'The Butterfly Effect': on badly burnt wings and a prayer

We were going to catch 'Big Fish' this weekend, me and the Kid, but got drawn instead into a long ramble of a film.
Such a winding trail, indeed, that I cheat:

"A gripping, supernatural thriller that taps into the turbulent nature of past, present and future. When a young man (called Evan) learns he can change the nature of his painful life by replacing his memories, he accidentally transforms the lives of everyone he holds most dear — with chilling consequences.
As his new existence spirals dangerously out of control, he races to discover the single event from his past that will save his life and reunite him with his one true love."
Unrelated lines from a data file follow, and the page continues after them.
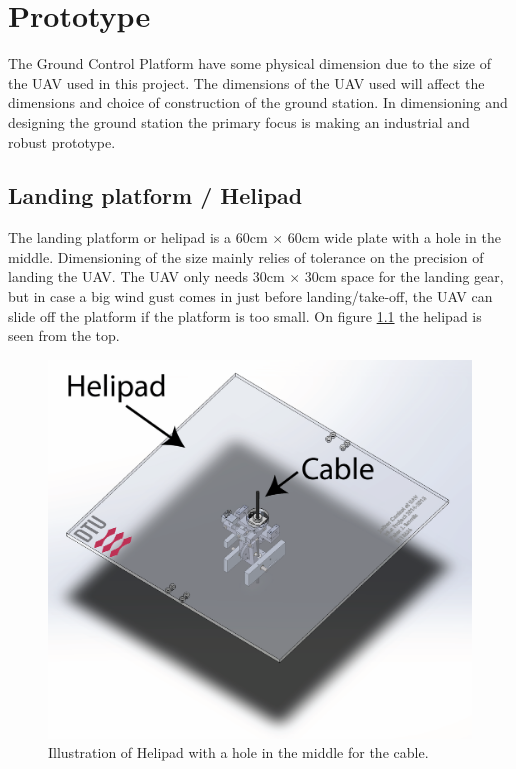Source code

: 
\chapter{Prototype}
The Ground Control Platform have some physical dimension due to the size of the UAV used in this project. The dimensions of the UAV used will affect the dimensions and choice of construction of the ground station. In dimensioning and designing the ground station the primary focus is making an industrial and robust prototype. 



\section{Landing platform / Helipad}
The landing platform or helipad is a 60cm $\times$ 60cm wide plate with a hole in the middle. Dimensioning of the size mainly relies of tolerance on the precision of landing the UAV. The UAV only needs 30cm $\times$ 30cm space for the landing gear, but in case a big wind gust comes in just before landing/take-off, the UAV can slide off the platform if the platform is too small. On figure \ref{fig:helipad} the helipad is seen from the top.

\begin{figure}[hbtp]
\centering
\includegraphics[scale=0.6]{graphics/cad/toplevel.png}
\caption{Illustration of Helipad with a hole in the middle for the cable.}
\label{fig:helipad}
\end{figure}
Hmm. "Races" is scarcely the word for 'The Butterfly Effect'! That was the "official" synopsis.
I'd only seen one write-up before we went in, had never heard of its star Ashton Kutcher before (apparently he usually does comedy), and was led to expect a moderately interesting sci-fi drama.
Fiction it certainly was, by the sloppy bucketful, in a series of episodes (those transformations) of varying interest which had me coming out hopping for a pee, as if we'd just sat without a break through so many episodes of a mystery B-series for TV that I lost count.
Science it most certainly wasn't. The premise, you are kindly reminded at the outset, is the famous chaos theory one coined by Edward Lorenz in 1963 — Greg Rae explains chaos (imho) — and developed in 1972 for a talk on 'Predictability: Does the Flap of a Butterfly's Wings in Brazil set off a Tornado in Texas?'

The tornadoes triggered when Evan tampers with time involve all kinds of alternatives for his one true love (Amy Smart), including plenty of sex, violence, drugs and rock'n'roll, and problems of varying sizes for everybody else, including his mother (Melora Walters). Mum gets worried early on when Evan's teacher asks the class to show her what they'd like to be when they grow up and our seven-year-old hero hands in a picture of a psychopathic killer: one the poor boy has no recollection of drawing.
From there on in, the plot goes to places which are sometimes the fruit, to be fair, of remarkably lively imaginations. Marianne buried her face in my shoulder only once, and when I remarked on this later, she said she had shut her eyes rather more often (in Britain, it will be released with a R-15, in Canada it's an 18A, says the IMDb, but for the French it's R-12).
The acting, at all ages, is consistent and solid, the subject matter includes some of the nastier aspects of life we now talk about openly, such as paedophilia, and writer-directors Eric Bress and J. Mackye Gruber seemed so keen to get several messages across that they forgot that the plot — and the science — should at least make sense!